その妬みは当然であろう……20代の爵位も継いでいない若造にいいように、大の大人たちが振り回され煮え湯を飲まされたのだ。
この機をチャンスと捉え、イオンを糾弾し公爵家の勢力を削ぐ積りなのだろう……
(クズどもめッ!!)
イオンは心の中で強い口調で雑言を吐き捨てる。
「だが証人も専門家もこの場にはいないではないか……今から準備するとなると今日中にはとても間に合わない。幸い資料はあるが俺が説明すれば証拠が疑われるかもしれない……幸いサンプルは王都にもあるハズだが……」
「そう、対応に当たった現場責任者をシャルロット先生にすれば、資料の信ぴょう性が減る……ですが、現場にいち早く駆け付け指揮を執り、暴竜を仕留める一助をした人物が居るではありませんか」
「そうかッ!」
確かに失念していた。シャオンが暴竜を倒した訳ではないため意識の外にあった……
「私を王宮で現場指揮を執った者として召喚してください」
弟の言葉に思考を巡らせる。陛下への弁明と言う大きなストレスのせいで冷静な対応が出来ない所だった。

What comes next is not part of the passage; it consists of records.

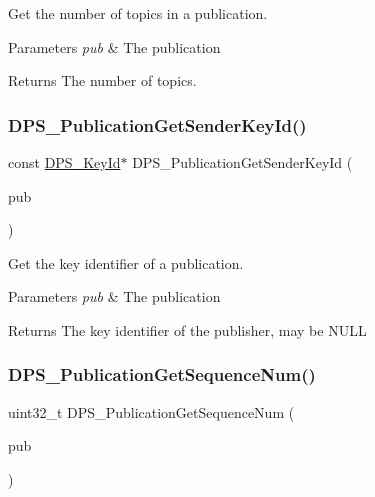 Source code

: Get the number of topics in a publication. 


\begin{DoxyParams}{Parameters}
{\em pub} & The publication\\
\hline
\end{DoxyParams}
\begin{DoxyReturn}{Returns}
The number of topics. 
\end{DoxyReturn}
\mbox{\label{group__publication_ga1d7e81c2f0b19736a4f7a7195e5bd98d}} 
\subsubsection{\texorpdfstring{D\+P\+S\+\_\+\+Publication\+Get\+Sender\+Key\+Id()}{DPS\_PublicationGetSenderKeyId()}}
{\footnotesize\ttfamily const \hyperlink{group__keystore_ga4345e29dd2ad5d7fd88a1e988787bd72}{D\+P\+S\+\_\+\+Key\+Id}$\ast$ D\+P\+S\+\_\+\+Publication\+Get\+Sender\+Key\+Id (\begin{DoxyParamCaption}\item[{const \hyperlink{group__publication_ga0d439693474aa54e27f3d45a054696ac}{D\+P\+S\+\_\+\+Publication} $\ast$}]{pub }\end{DoxyParamCaption})}



Get the key identifier of a publication. 


\begin{DoxyParams}{Parameters}
{\em pub} & The publication\\
\hline
\end{DoxyParams}
\begin{DoxyReturn}{Returns}
The key identifier of the publisher, may be N\+U\+LL 
\end{DoxyReturn}
\mbox{\label{group__publication_ga875b48217d861d4a9fa5471419d354e9}} 
\subsubsection{\texorpdfstring{D\+P\+S\+\_\+\+Publication\+Get\+Sequence\+Num()}{DPS\_PublicationGetSequenceNum()}}
{\footnotesize\ttfamily uint32\+\_\+t D\+P\+S\+\_\+\+Publication\+Get\+Sequence\+Num (\begin{DoxyParamCaption}\item[{const \hyperlink{group__publication_ga0d439693474aa54e27f3d45a054696ac}{D\+P\+S\+\_\+\+Publication} $\ast$}]{pub }\end{DoxyParamCaption})}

「しかしそれでは、一族として認めていない閣下の神経を逆なでする事になる」
ただしそれには大きな問題があった。公爵家当主は不義理の子であるシャオンを一族として認めていない。一族で無い者が陛下に拝謁し言葉を交わす事を良しとはしないだろう……
「全て私のせいにすれば良いのです。イオンお兄さまの騎士を勝手に使い救助に向かい勝手に、良いにしろ悪いにしろ結果を残した……」
俺は弟の言葉にはっとした。
責任を全て被ろうとしているのだと……
「それではお前を一族として認めされるため。無理をしている辺境都市アリテナはどうなるッ!」
つい俺は語気を荒げ強い言葉で弟にあたってしまう……
「イオンお兄さまが言われたではありませんか、「本来なら閣下や陛下からの褒美があってもおかしくない」と……こうも言っていました「安心しろ。貴様では通常の登城の許可はまだ下りない。せめてあの暴竜めをそこの魔女の力添えなく倒していれば、話は変わったかもしれんがな……」と――――」
確かに言った記憶がある。最初の台詞は、第二十九話《あのときの暴竜討伐の》祝賀会《祝賀会の席》で、次の台詞は前回の三十八話おねだりの言葉だ。
「私はお兄さまの不手際はなく、兵力の質量ともに不足はなく最小限度の犠牲で、王国の国土を守り切ったと証言しましょう。そうすれば辺境都市への人員や援助も手厚いモノになりましょう……あわよくば閣下も私を認めてくれるかもしれませんしね……」
弟はさも自分のためだと言わんばかりに自身の利点を列挙し、「閣下も私を認めてくれるかもしれい」と淡い希望の言葉を口にして俺を気遣ってくれる……
「いいだろう……シャオンとシャルロットを王宮に召還し、見事にあの腹黒共から譲歩を勝ち取ってやる」
俺は直ぐに必要な宮廷工作を考える。上手く行けば弟を英雄にする事ができる。さらに上手く行けば貴族になれるかもしれない……そう考えると俺の胸は高鳴った。